Metadata and Resource Exchange Using the Open Archives Initiative Protocol for Metadata Harvesting (OAI-PMH)

Simeon Warner

Abstract

This tutorial will provide an overview of best practices for OAI-PMH data providers and how they relate to the expectations and needs of service providers. We use practical experience from harvesting projects and the validation service to highlight pitfalls and ways to avoid them. We will also review best practices for the production of shareable metadata including character encoding, namespace and XML schema issues, and the support of multiple metadata formats.

These ideas will be extended with a discussion of OAI-PMH applications beyond bibliographic metadata exchange, with a focus on resource harvesting. We will describe how representations of resources using complex object formats (such as MPEG-21 DIDL, METS and SCORM) fit into the OAI-PMH data model. We will show how they can provide the basis for a robust resource harvesting framework using the OAI-PMH.

Target Audience

Those implementing the OAI-PMH. Attendees should already be familiar with OAI protocol basics and underlying technologies such as XML, W3C XML Schema and metadata formats.
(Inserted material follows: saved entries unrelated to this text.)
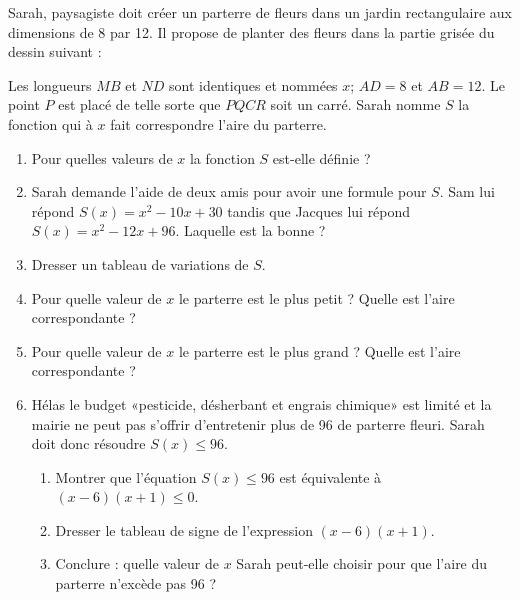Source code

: 
\begin{exercice}\label{exosmath-0715}

    \begin{multicols}{2}

    Sarah, paysagiste doit créer un parterre de fleurs dans un jardin rectangulaire aux dimensions de \unit{8}{\meter} par \unit{12}{\meter}. Il propose de planter des fleurs dans la partie grisée du dessin suivant :

\begin{center}
   
\end{center}

Les longueurs \( MB\) et \( ND\) sont identiques et nommées \( x\); \( AD=8\) et \( AB=12\). Le point \( P\) est placé de telle sorte que \( PQCR\) soit un carré. Sarah nomme \( S\) la fonction qui à \( x\) fait correspondre l'aire du parterre.

\begin{enumerate}
    \item
        Pour quelles valeurs de \( x\) la fonction \( S\) est-elle définie ?
    \item
        Sarah demande l'aide de deux amis pour avoir une formule pour \( S\). Sam lui répond \( S(x)=x^2-10x+30\) tandis que Jacques lui répond \( S(x)=x^2-12x+96\). Laquelle est la bonne ?
            \item
                Dresser un tableau de variations de \( S\).
            \item
                Pour quelle valeur de \( x\) le parterre est le plus petit ? Quelle est l'aire correspondante ?
            \item
                Pour quelle valeur de \( x\) le parterre est le plus grand ? Quelle est l'aire correspondante ?
    \item
        Hélas le budget «pesticide, désherbant et engrais chimique» est limité et la mairie ne peut pas s'offrir d'entretenir plus de \unit{96}{\squared\meter} de parterre fleuri. Sarah doit donc résoudre \( S(x)\leq 96\).
        \begin{enumerate}
            \item
                Montrer que l'équation \( S(x)\leq 96\) est équivalente à \( (x-6)(x+1)\leq 0\).
            \item
                Dresser le tableau de signe de l'expression \( (x-6)(x+1)\).
            \item
                Conclure : quelle valeur de \( x\) Sarah peut-elle choisir pour que l'aire du parterre n'excède pas \unit{96}{\squared\meter} ?
        \end{enumerate}
\end{enumerate}
    \end{multicols}

\end{exercice}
Experience with either data provider or service provider implementations will be of benefit.

Presenter

Simeon Warner is a Research Associate in Computing and Information Science at Cornell University. He is one of the developers of the arXiv e-print archive and his research interests include web information systems, interoperability, and open-access scholarly publishing. He has been actively involved with the Open Archives Initiative (OAI) since its inception and was one of the authors of the OAI Protocol for Metadata Harvesting. He worked at Los Alamos National Laboratory before moving with arXiv to Cornell in 2001. Prior to working on arXiv, he worked in the Physics Department at Syracuse University in computational physics, a discipline in which arXiv has eclipsed conventional journals as the preferred means of scholarly communication.